Academics Torrents was founded to address the needs of science in the era of big data. It is a scalable platform using BitTorrent which distributes the cost of hosting data in order to prevent the rise and fall of dataset hosting providers and the erasure of the data they host. Researchers are empowered to mirror data they are working with and share large datasets without the large costs typically associated with commercial providers.
Academic Torrents is a product of the Institute for Reproducible Research (a U.S. 501(c)3 nonprofit).
UCI Machine Learning Repository of Datasets
Currently nearly 588 datasets are maintained on the UC Irvine Machine Learning Repository site. View all datasets, see newest datasets, and view most popular datasets. Datasets are organized to browse alphabetically by subject but users can sort using the faceting tools on the left sidebar by attribute type, data type, subject area, the number of attributes, the number of instances, and format types.
Data.gov increases the ability of the public to easily find, download, and use datasets that are generated and held by the Federal Government. Data.gov provides descriptions of the Federal datasets (metadata), information about how to access the datasets, and tools that leverage government datasets. The data catalogs will continue to grow as datasets are added. Federal, Executive Branch data are included in the first version of Data.gov.
Use the World Development Indicators database (restricted to current Bentley students, faculty and staff) to create your own datasets.
This database contains information on 264 countries.

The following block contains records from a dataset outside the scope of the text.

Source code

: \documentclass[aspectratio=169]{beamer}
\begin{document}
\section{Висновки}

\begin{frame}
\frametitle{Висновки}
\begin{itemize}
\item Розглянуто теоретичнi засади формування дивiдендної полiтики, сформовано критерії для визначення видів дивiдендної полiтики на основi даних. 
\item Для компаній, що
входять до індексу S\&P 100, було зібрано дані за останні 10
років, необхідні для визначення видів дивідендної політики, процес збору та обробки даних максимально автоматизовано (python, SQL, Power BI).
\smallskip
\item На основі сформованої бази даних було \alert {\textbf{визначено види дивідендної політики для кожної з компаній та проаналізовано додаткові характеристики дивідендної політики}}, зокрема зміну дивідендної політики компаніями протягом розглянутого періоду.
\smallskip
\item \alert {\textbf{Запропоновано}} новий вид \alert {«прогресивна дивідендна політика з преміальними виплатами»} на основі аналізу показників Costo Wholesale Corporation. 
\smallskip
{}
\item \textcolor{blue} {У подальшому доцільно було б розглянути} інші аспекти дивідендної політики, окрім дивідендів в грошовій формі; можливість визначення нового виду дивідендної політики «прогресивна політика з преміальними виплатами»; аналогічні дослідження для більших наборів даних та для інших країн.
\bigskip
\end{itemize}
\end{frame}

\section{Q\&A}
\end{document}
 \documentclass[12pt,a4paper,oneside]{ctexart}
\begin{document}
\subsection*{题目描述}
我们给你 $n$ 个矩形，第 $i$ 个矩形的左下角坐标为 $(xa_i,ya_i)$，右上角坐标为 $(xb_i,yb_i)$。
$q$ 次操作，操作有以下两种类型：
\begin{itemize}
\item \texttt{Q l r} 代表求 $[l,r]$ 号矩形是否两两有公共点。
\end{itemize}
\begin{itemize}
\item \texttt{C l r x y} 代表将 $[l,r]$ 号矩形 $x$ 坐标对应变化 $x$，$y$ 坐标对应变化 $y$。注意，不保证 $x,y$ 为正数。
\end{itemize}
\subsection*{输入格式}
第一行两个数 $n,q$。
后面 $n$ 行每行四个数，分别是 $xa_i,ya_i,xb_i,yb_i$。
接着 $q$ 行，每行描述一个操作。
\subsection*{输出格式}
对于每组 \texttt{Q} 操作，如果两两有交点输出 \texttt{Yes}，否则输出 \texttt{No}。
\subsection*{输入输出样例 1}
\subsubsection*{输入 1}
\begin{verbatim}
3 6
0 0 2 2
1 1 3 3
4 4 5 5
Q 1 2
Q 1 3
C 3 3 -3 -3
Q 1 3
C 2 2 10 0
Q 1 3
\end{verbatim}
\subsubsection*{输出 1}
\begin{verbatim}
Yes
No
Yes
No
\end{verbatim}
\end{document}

Use the OECD.Stat Extracts to access their selection of datasets (available without a subscription).
The United Nations Statistics Division (UNSD) of the Department of Economic and Social Affairs (DESA) launched a new internet based data service for the global user community. It brings UN statistical databases within easy reach of users through a single entry point. Users can now search and download a variety of statistical resources of the UN system.
The Data Catalog provides download access to over 7,000 indicators from World Bank datasets. The World Bank's Open Data initiative is intended to provide all users with access to World Bank data. The data catalog is a listing of available World Bank datasets, including databases, pre-formatted tables and reports.
The datasets contained on this page were compiled for World Bank research, and are provided free of cost to foster the creation of new knowledge.
The Federal Reserve Economic Data (FRED) contains 793,000 economic time series from 104 sources since 1991. Download, graph, and track economic data.
The Bureau of Labor Statistics (BLS) has data on the following: Inflation & Prices, Employment, Unemployment, Pay & Benefits, Spending & Time Use, Productivity, Workplace Injuries, International, and Employment Projections
Tables include topics including: the Index of Consumer Sentiment, Annual Trends in Household Financial Situation, Probability of Personal Income Increase During the Next Year, Change in Likelihood of Comfortable Retirement, Expected Change in Unemployment During the Next Year, Reasons for Opinions for Buying Conditions for Vehicles, Expected Change in Home Values During the Next Year
The ERIM database is data collected by the now-defunct ERIM division of A.C. Nielsen on panels of households in two midsized Midwestern cities. Information is available on the purchases of households in a number of product categories along with household demographic information.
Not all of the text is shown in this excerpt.